# Medical advice, anyone, please help!!



## Sheilawisz (Apr 26, 2012)

Do we have a doctor here in Mythic Scribes??

This morning my father had a sudden illness with weakness, he was like fainting, nausea and then he started having chills and shaking. It turned out that he had low body temperature (36Â°C), later it was two degrees higher, his blood pressure went very high and then very low, with low heart rate as well around 70 beats per minute.

We called our doctor who said that it could be a slowing of the heart, perhaps caused by his stressful life and other family problems that we have been suffering for several months now.
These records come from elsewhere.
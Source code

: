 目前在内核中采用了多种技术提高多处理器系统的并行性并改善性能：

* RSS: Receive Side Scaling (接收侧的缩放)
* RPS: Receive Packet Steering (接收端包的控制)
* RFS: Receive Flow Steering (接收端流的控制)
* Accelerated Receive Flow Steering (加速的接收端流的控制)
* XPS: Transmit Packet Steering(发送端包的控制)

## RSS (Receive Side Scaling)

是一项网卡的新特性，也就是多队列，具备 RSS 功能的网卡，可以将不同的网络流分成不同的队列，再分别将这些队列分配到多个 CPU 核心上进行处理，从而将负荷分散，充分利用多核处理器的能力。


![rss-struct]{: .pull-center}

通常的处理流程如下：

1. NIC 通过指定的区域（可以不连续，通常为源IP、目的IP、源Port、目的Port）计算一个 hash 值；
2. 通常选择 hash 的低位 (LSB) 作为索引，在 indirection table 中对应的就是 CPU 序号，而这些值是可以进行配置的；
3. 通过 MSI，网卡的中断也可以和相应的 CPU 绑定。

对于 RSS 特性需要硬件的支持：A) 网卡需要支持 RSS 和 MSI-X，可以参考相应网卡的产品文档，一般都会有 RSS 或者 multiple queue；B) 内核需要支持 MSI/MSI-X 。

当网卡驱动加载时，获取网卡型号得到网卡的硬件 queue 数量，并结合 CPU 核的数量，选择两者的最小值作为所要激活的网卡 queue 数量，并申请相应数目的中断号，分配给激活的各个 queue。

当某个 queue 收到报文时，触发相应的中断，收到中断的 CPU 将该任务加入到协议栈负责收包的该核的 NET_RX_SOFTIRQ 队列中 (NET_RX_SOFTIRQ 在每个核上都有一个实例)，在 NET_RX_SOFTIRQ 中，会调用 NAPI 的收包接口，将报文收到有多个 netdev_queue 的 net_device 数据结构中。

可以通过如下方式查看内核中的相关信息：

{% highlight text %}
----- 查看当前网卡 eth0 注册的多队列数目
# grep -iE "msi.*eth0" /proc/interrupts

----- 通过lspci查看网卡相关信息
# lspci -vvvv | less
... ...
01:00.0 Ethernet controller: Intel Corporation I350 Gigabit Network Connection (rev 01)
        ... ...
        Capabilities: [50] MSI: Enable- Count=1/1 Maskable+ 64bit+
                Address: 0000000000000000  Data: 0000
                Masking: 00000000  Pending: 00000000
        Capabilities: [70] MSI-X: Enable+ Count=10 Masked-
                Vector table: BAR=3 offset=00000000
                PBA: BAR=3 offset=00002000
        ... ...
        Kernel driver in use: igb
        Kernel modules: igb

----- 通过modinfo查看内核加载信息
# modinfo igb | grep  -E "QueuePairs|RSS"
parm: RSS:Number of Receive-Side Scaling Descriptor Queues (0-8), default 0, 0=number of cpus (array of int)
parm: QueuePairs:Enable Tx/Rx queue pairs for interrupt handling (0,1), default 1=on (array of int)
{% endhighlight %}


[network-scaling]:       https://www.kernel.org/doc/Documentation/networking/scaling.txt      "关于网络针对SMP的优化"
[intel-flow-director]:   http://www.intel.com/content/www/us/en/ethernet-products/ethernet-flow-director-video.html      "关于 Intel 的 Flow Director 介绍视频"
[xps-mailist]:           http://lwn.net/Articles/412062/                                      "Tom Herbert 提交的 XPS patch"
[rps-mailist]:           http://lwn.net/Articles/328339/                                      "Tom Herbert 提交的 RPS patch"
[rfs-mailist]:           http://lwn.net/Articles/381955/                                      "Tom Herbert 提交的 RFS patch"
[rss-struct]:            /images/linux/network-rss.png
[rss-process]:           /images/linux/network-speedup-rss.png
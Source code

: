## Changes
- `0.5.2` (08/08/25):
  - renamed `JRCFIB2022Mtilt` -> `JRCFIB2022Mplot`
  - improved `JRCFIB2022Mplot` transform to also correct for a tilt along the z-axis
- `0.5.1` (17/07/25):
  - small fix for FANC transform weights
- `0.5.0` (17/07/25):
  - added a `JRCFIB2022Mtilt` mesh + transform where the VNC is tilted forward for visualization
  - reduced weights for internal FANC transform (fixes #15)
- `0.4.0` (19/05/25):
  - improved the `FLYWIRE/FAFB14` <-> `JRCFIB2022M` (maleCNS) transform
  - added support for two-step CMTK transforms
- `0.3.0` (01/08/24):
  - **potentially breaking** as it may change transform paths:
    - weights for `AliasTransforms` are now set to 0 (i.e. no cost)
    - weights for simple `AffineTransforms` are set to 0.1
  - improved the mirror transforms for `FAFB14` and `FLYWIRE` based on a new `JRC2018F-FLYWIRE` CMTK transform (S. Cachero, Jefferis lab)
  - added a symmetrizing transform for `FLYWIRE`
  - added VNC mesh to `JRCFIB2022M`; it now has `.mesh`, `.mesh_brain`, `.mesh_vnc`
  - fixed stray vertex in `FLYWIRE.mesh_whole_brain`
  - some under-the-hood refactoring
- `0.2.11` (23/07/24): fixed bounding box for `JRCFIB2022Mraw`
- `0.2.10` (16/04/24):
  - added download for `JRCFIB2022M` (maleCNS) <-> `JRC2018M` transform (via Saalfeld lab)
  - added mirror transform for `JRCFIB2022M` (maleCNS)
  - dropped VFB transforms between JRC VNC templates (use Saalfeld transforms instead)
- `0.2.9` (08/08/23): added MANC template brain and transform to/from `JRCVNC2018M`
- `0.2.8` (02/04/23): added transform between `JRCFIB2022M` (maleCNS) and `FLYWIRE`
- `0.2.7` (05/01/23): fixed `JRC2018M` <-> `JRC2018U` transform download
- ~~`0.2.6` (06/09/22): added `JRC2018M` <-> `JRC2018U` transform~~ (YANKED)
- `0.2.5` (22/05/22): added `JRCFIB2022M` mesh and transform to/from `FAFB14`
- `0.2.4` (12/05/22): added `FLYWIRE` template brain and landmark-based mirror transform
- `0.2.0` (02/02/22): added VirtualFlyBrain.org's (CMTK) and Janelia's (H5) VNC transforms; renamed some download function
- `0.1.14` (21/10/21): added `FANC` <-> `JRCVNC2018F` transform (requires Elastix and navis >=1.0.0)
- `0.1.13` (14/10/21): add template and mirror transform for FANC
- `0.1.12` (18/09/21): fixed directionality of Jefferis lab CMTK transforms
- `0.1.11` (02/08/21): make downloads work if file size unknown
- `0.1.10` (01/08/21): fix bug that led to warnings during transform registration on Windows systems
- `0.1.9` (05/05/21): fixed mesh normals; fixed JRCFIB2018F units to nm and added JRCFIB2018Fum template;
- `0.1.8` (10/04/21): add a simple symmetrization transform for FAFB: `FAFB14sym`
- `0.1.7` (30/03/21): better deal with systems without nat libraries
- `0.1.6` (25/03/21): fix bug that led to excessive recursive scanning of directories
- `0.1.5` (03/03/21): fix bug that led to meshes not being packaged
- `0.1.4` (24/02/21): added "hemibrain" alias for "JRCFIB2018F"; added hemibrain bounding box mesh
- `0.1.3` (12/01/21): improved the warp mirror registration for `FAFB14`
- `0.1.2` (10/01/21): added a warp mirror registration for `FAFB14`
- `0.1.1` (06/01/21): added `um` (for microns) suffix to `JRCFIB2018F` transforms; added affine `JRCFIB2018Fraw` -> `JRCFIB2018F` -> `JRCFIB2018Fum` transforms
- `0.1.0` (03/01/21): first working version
We warmed him up with blankets and warm infusions, and now he feels better and is sleeping.

We cannot take him to see a doctor yet, maybe later today if he feels better, so I was wondering if we have a doctor here in our community, please, we are very scared.


----------



## gavintonks (Apr 26, 2012)

I understand and sympathize with your fear, there are many things this could be and wait for the doctor to diagnose and advise


----------



## Ghost (Apr 26, 2012)

You might want to check if there are nurse hotlines for your area. I think there are also free chats online where you can ask medical professionals questions, but I'm not sure how legit those are. If your family is scared and he's in a bad way, there's no substitute for seeing a doctor in person.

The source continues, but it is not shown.